Given a regular $n$-gon ($n \geq 3$ integer), consider $t$ subsets $S_1,..,S_t$ of the vertices. Depending on $n, t$, and on the size of the sets $S_i$ one may find rotations $r_i , i = 1 .. t$ of the $n$-gon such that $r_i(S_i) \cap r_j(S_j) = \emptyset$ for all $i \neq j$ in $1 .. t$. In this case we say that the sets can be rotated apart.
In my paper "Shuffled equi-$n$-squares" available at
http://arxiv.org/abs/1701.02325
I proved that if $n = (t-1)*m^2$ with $t \geq 3$ and $m \geq 2$, then any $t$ sets of size $m$ can be rotated apart in a regular $n$-gon.
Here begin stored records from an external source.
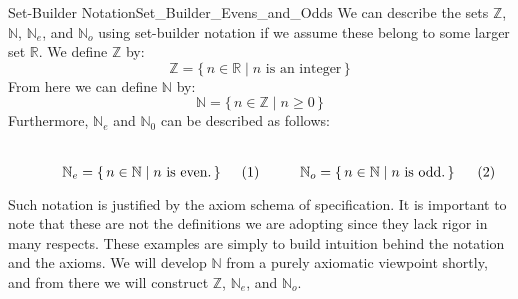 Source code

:         \begin{lexample}{Set-Builder Notation}{Set_Builder_Evens_and_Odds}
            We can describe the sets $\mathbb{Z}$, $\mathbb{N}$,
            $\mathbb{N}_{e}$, and $\mathbb{N}_{o}$ using set-builder
            notation if we assume these belong to some larger set
            $\mathbb{R}$. We define $\mathbb{Z}$ by:
            \begin{equation}
                \mathbb{Z}=\{\,n\in\mathbb{R}\;|\;
                               n\textrm{ is an integer}\,\}
            \end{equation}
            From here we can define $\mathbb{N}$ by:
            \begin{equation}
                \mathbb{N}=\{\,n\in\mathbb{Z}\;|\;n\geq{0}\,\}
            \end{equation}
            Furthermore, $\mathbb{N}_{e}$ and $\mathbb{N}_{0}$ can be
            described as follows:
            \par
            \begin{subequations}
                \begin{minipage}[b]{0.49\textwidth}
                    \centering
                    \begin{equation}
                        \label{eqn:Even_Pos_Ints_Set_Builder}%
                        \mathbb{N}_{e}=\{\,n\in\mathbb{N}\;|\;
                                           n\textrm{ is even.}\,\}
                    \end{equation}
                \end{minipage}
                \hfill
                \begin{minipage}[b]{0.49\textwidth}
                    \centering
                    \begin{equation}
                        \label{eqn:Odd_Pos_Ints_Set_Builder}%
                        \mathbb{N}_{o}=\{\,n\in\mathbb{N}\;|\;
                                           n\textrm{ is odd.}\,\}
                    \end{equation}
                \end{minipage}
            \end{subequations}
            \par\vspace{2.5ex}
            Such notation is justified by the axiom schema of
            specification. It is important to note that these are not the
            definitions we are adopting since they lack rigor in many respects.
            These examples are simply to build intuition behind the notation
            and the axioms. We will develop $\mathbb{N}$ from a purely
            axiomatic viewpoint shortly, and from there we will construct
            $\mathbb{Z}$, $\mathbb{N}_{e}$, and $\mathbb{N}_{o}$.
        \end{lexample}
The proof uses cyclotomic polynomials. As to the sharpness of this result I have a
Question. Given $n = 2*m^2 - 1$ with $m \geq 2$, is it true that every three sets of size $m$ can be rotated apart?
My special interest goes to a regular 127-gon and three sets of size $8$. A negative answer to the Question with $n = 127$ would also confirm the sharpness of another, general, argument proving that $t$ sets can be rotated apart in a regular $n$-gon if the sum $s$ of the sizes satisfies $(t - 1)*s^2/t^2 < n$ (lemma 3.11). Any answer is welcome, however.
Note: The question has been reformulated in a more general way to gain clarity.